# Help with WWII Japanese flag translation



## kenb86 (Nov 14, 2014)

Hello,
I recently came into possession of a Japanese soldier flag. My grandfather, who was a United States Marine, brought this home after the war. I'm not sure where he acquired it. I know he was wounded on Iwo Jima but I don't know for sure if he fought in battles prior to that. He was a very private person didn't talk about the war. 
The flag appears to have gotten wet at some point as the ink has run a bit but overall it appears legible. One section is quite wrinkled and I am holding it in the photo so all sections are visible. If anyone here can translate what is written on the flag my family and I would greatly appreciate it.
Thank you,
Ken

Reactions: Like Like:
1 | Like List reactions


----------



## Shinpachi (Nov 14, 2014)

Those letters can be read like follows (Right to left up to down).

贈　竹田鐵三郎君 Gifted to Mr. Takeda,Tetsusaburo
頑張レ　小泉 Do best by Koizumi
正明　久雄 Right Spirit by Hisao
誠　末次郎 Heart by Suejiro
武運　行田末八 Fortune by Suehachi Yukita

忠魂　木古内校　扇谷真吉 Loyal Soul by Shinkichi Ohgitani of Kikonai school (* Kikonai is a town in Hokkaido)

勇士　軍人 Brave Man Military Man
勲　木田深翠 Distinguished (services) by Shinsui Kida
忠孝　富藤 Loyalty by Tomifuji
義烈　熊谷康正 Heroism by Yasumasa Kumagai
盡忠　榎本安太 Allegiance by Yasuta Enomoto

Reactions: Bacon Bacon:
2 | Like Like:
4 | Like List reactions


----------



## Shinpachi (Nov 14, 2014)

In my quick research, there was IJA 7th Division for defense of Hokkaido but about 900 soldiers were sent to Guadalcanal led by Col. Ichiki in August, 1942. They were smashed by Gen. Vandegrift of USMC.

Reactions: Like Like:
1 | Like List reactions


----------



## Bootch (Nov 15, 2014)

Sorry for offtop. *Shinpachi*,How can i contact with you?
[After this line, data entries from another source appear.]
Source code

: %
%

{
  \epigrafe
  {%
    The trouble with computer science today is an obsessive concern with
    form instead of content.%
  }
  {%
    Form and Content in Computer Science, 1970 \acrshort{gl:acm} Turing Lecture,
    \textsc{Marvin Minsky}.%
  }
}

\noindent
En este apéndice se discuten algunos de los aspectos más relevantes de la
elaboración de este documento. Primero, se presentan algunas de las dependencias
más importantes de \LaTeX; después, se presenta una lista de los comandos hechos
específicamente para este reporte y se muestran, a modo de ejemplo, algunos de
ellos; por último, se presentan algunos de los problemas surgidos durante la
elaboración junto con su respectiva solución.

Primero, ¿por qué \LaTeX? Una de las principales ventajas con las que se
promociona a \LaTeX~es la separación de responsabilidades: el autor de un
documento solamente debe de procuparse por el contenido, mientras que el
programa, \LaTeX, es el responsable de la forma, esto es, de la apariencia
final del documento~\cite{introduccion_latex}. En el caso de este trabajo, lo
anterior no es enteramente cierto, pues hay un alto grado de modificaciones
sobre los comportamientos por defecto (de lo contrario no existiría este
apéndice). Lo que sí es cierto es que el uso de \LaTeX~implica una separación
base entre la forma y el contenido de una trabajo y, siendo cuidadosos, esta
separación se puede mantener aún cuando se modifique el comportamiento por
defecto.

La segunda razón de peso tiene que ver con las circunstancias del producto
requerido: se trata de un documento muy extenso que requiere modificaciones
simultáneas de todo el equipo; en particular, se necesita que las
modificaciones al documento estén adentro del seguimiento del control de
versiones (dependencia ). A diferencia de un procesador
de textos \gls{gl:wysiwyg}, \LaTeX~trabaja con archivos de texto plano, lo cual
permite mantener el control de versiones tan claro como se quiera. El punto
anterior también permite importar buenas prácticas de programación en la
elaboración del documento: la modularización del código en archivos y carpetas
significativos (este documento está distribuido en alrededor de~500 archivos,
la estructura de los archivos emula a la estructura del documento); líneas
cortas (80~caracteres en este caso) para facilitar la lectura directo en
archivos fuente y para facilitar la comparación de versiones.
I have some questons, about Japanese bombers, and very much hope for your help.


----------



## Shinpachi (Nov 15, 2014)

Hello, Bootch.

I always want to share the information I research with all members in this forum.
If your question is short, I think you may post here.
If it is long, I recommend you to launch new thread for it.

Reactions: Like Like:
1 | Like List reactions


----------



## Wurger (Nov 15, 2014)

Exellent !


----------



## kenb86 (Nov 15, 2014)

Thanks for the translation! It's very interesting. Also it's pretty sad as the soldier who owned it obviously didn't make it home.


----------



## kenb86 (Nov 16, 2014)

I was thinking more about what you found in your research today. Do you think that the soldier in question was from Kikonai? Do you think if he was from there he likely served in IJA 7th Division? Thanks!


----------



## Shinpachi (Nov 16, 2014)

In my father's case, he was born in Sendai City and enlisted in the 2nd Division in Sendai though he was working in Tokyo.
After that, he was sent to Chiba Prefecture for the defense of Tokyo. So, my research would not be wrong.

Reactions: Like Like:
1 | Like List reactions


----------



## Shinpachi (Nov 16, 2014)

By the way, I have not ever seen my father's flag.
I have not ever seen my parents wedding photos either.
Everything would have been in chaos when the war was over and nobody cared such things.


----------



## stona (Nov 16, 2014)

Shinpachi said:


> By the way, I have not ever seen my father's flag.
> I have not ever seen my parents wedding photos either.
> Everything would have been in chaos when the war was over and nobody cared such things.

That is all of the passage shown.